9.5 Changing collections
POST requests are not idempotent.
This means that two POST requests sent to a collection resource with exactly the same payload MAY lead to multiple items being created in that collection.
This is often the case for insert operations on items with a server-side generated id.
For example, the following request:
POST https://api.contoso.com/v1.0/people
Would lead to a response indicating the location of the new collection item:
201 Created
Location: https://api.contoso.com/v1.0/people/123
And once executed again, would likely lead to another resource:
201 Created
Location: https://api.contoso.com/v1.0/people/124
While a PUT request would require the indication of the collection item with the corresponding key instead:
PUT https://api.contoso.com/v1.0/people/123
9.6 Sorting collections
The results of a collection query MAY be sorted based on property values.
The property is determined by the value of the $orderBy query parameter.
The value of the $orderBy parameter contains a comma-separated list of expressions used to sort the items.
A special case of such an expression is a property path terminating on a primitive property.
The expression MAY include the suffix “asc” for ascending or “desc” for descending, separated from the property name by one or more spaces.
If “asc” or “desc” is not specified, the service MUST order by the specified property in ascending order.
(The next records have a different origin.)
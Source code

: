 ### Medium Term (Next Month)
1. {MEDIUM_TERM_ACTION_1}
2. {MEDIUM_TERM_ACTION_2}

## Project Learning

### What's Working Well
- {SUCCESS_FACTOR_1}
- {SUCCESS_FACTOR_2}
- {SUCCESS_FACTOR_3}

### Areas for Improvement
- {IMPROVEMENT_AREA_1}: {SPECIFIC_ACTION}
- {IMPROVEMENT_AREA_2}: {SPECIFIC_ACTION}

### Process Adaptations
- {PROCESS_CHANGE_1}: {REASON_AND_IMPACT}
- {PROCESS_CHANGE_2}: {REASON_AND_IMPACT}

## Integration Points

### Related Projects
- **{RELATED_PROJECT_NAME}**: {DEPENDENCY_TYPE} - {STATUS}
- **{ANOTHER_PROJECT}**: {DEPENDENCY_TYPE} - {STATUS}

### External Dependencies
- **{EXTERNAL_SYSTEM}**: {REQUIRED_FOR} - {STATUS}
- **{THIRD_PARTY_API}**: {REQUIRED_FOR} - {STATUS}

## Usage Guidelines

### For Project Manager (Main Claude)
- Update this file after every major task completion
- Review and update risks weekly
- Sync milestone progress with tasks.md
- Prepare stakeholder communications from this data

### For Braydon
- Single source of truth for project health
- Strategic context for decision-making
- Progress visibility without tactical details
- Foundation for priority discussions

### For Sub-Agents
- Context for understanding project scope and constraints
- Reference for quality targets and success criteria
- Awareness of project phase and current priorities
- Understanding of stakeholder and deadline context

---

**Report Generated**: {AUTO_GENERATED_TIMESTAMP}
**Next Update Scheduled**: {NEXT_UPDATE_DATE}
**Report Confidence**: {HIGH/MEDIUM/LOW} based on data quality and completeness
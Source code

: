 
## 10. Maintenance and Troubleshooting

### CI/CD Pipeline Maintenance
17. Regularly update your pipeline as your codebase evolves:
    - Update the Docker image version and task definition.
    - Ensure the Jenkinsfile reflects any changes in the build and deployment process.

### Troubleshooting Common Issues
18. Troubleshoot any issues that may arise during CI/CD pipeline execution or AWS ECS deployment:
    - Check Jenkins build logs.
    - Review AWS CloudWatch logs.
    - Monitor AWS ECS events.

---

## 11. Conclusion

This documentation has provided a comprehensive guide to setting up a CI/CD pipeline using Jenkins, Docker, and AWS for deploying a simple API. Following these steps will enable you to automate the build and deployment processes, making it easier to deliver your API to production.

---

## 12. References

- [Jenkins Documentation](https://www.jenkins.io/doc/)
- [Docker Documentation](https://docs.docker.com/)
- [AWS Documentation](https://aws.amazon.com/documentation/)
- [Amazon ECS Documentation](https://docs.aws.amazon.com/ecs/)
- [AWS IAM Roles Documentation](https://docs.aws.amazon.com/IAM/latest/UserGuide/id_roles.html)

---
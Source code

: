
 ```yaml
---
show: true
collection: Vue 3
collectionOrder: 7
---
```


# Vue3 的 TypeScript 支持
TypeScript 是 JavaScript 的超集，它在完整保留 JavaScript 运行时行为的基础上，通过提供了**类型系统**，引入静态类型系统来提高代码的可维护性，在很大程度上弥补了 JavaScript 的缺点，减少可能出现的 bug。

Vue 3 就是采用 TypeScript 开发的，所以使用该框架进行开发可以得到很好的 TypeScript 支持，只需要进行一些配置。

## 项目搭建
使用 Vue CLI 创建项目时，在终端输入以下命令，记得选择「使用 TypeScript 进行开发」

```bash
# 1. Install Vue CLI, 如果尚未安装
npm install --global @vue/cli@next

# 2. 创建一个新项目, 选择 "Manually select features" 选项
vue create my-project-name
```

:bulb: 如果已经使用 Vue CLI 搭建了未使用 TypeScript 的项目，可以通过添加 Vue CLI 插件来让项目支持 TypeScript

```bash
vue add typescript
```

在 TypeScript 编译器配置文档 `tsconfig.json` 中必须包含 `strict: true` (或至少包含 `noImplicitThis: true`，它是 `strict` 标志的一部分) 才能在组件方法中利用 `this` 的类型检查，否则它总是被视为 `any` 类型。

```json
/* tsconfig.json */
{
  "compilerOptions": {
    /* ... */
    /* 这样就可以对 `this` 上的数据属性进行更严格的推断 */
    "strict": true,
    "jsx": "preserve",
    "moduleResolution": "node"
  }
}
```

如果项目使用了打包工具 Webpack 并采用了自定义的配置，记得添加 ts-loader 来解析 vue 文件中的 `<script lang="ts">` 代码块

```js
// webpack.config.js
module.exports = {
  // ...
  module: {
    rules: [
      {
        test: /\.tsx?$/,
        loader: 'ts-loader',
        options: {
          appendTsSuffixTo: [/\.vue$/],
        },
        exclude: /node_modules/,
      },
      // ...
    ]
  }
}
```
NULL values MUST sort as “less than” non-NULL values.
Items MUST be sorted by the result values of the first expression, and then items with the same value for the first expression are sorted by the result value of the second expression, and so on.
The sort order is the inherent order for the type of the property.
For example:
GET https://api.contoso.com/v1.0/people?$orderBy=name
Will return all people sorted by name in ascending order.
For example:
GET https://api.contoso.com/v1.0/people?$orderBy=name desc
Will return all people sorted by name in descending order.
Sub-sorts can be specified by a comma-separated list of property names with OPTIONAL direction qualifier.
For example:
GET https://api.contoso.com/v1.0/people?$orderBy=name desc,hireDate
Will return all people sorted by name in descending order and a secondary sort order of hireDate in ascending order.
Sorting MUST compose with filtering such that:
GET https://api.contoso.com/v1.0/people?$filter=name eq 'david'&$orderBy=hireDate
Will return all people whose name is David sorted in ascending order by hireDate.